These models work well, particularly when the hydrodynamic diameter of the diffusing molecule or nanoparticle is small compared to the fiber diameter. When the particle diameter is comparable or larger than the fiber diameter, the diffusivity is affected by hydrodynamic interactions. These interactions arise because the moving particle induces a flow field, which is reflected by the fibers back to the particle.

There are three published approaches that account for hydrodynamic interactions and have been used for the study of diffusion in fibrous media. The effective medium theory (22) provides the hydrodynamic hindrance as a function of the hydraulic permeability of the medium. This approach has been used extensively but its accuracy is not always good and the calculation of hydraulic permeabilities is generally challenging. In an alternative approach, Phillips et al. (22) also developed a two-dimensional methodology for diffusion in parallel arrays of fibers. The fibers were modeled as a set of spheres of the same diameter as the fibers, the hydrodynamic hindrance was determined by the solution of a Stokesian dynamics problem, and the overall diffusion coefficient was calculated using the generalized Taylor dispersion theory.

Three-dimensional calculations of diffusion coefficients in random isotropic media of noninteracting fibers have been performed by Clague and Phillips (23). They represented the diffusing particle as a set of point singularities and accounted for the fibers by using slender-body theory. None of these mathematical models, however, focused on the effect of fiber alignment on diffusion anisotropy.

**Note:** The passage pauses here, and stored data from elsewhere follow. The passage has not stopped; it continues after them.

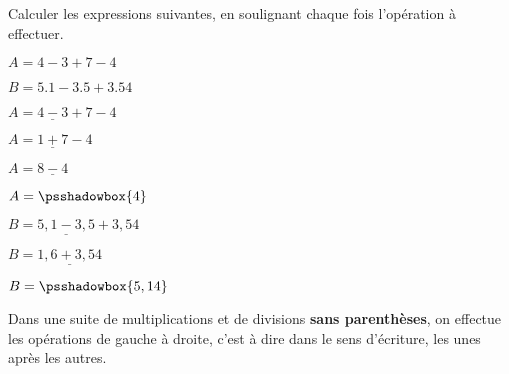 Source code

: \begin{exemple}[0.35]
   Calculer les expressions suivantes, en soulignant chaque fois l'opération à effectuer.
   
   $A=4-3+7-4$ 
   
   $B=\num{5.1}-\num{3.5}+\num{3.54}$
   \correction
   
   \smallskip
   \begin{minipage}{0.52\linewidth}
      \begin{list}{}{}
               \item $A=\underline{4-3}+7-4$
               \item $A=\underline{1+7}-4$
               \item $A=\underline{8-4}$
               \item $A=\psshadowbox{4}$             
      \end{list}
   \end{minipage}      
   \begin{minipage}{0.47\linewidth}
      \begin{list}{}{}
         \item $B=\underline{5,1-3,5}+3,54$
         \item $B=\underline{1,6+3,54}$
         \item $B=\psshadowbox{5,14}$
      \end{list}
   \end{minipage}   
\end{exemple}

\begin{propriete}[\admise]   
   Dans une suite de multiplications et de divisions \textbf{sans parenthèses}, on effectue les opérations de gauche à droite, c'est à dire dans le sens d'écriture, les unes après les autres.
\end{propriete}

Here, we present a mathematical framework for the diffusion of macromolecules and nanoparticles in three-dimensional networks of interconnecting fibers with varying degrees of alignment. We employ a random walk approach to simulate the diffusion of particles in computer-generated stochastic fiber networks and extend the Stokesian dynamics theory developed by Phillips et al. (22) to three dimensions to account for hydrodynamic hindrance. We use this model to study how the network structure affects the directional components of the diffusion coefficient tensor. Subsequently, we support our model predictions with experimental measurements. Previous studies have shown that diffusion of nanoparticles and macromolecules in the interstitial space of tumors is hindered by collagen fibers (11,12,24) and the removal or reorganization of these fibers has been shown to improve interstitial transport (11,25,26). We therefore investigate the effect of collagen fiber alignment on diffusion anisotropy in reconstituted collagen gels and tumors. We measure fiber alignment and diffusion with second harmonic generation (SHG) and multiphoton fluorescent recovery after photobleaching (MP-FRAP) techniques, respectively (26,27). These results show for the first time, in tumors, that the structure and orientation of collagen fibers in the extracellular space leads to diffusion anisotropy.

Methods

Generation of fiber networks

We used the same network generation algorithm described previously for the study of the mechanical properties (28–30) and the hydraulic permeabilities of soft biological tissues (31). Nucleation sites were generated randomly within a cubic space and allowed to grow segmentally in opposite directions along a randomly chosen vector. The segments grew progressively by a unit length until they collided with the network boundary or with another segment. In the former case, a boundary cross-link was generated, and in the latter case, an interior cross-link was generated at the point of collision. Collision between two segments was defined when their distance was less than a prescribed fiber diameter. A fiber was defined as the line between two cross-links associated with the same segment. Aligned networks were generated by selecting the directional vectors from an anisotropic distribution.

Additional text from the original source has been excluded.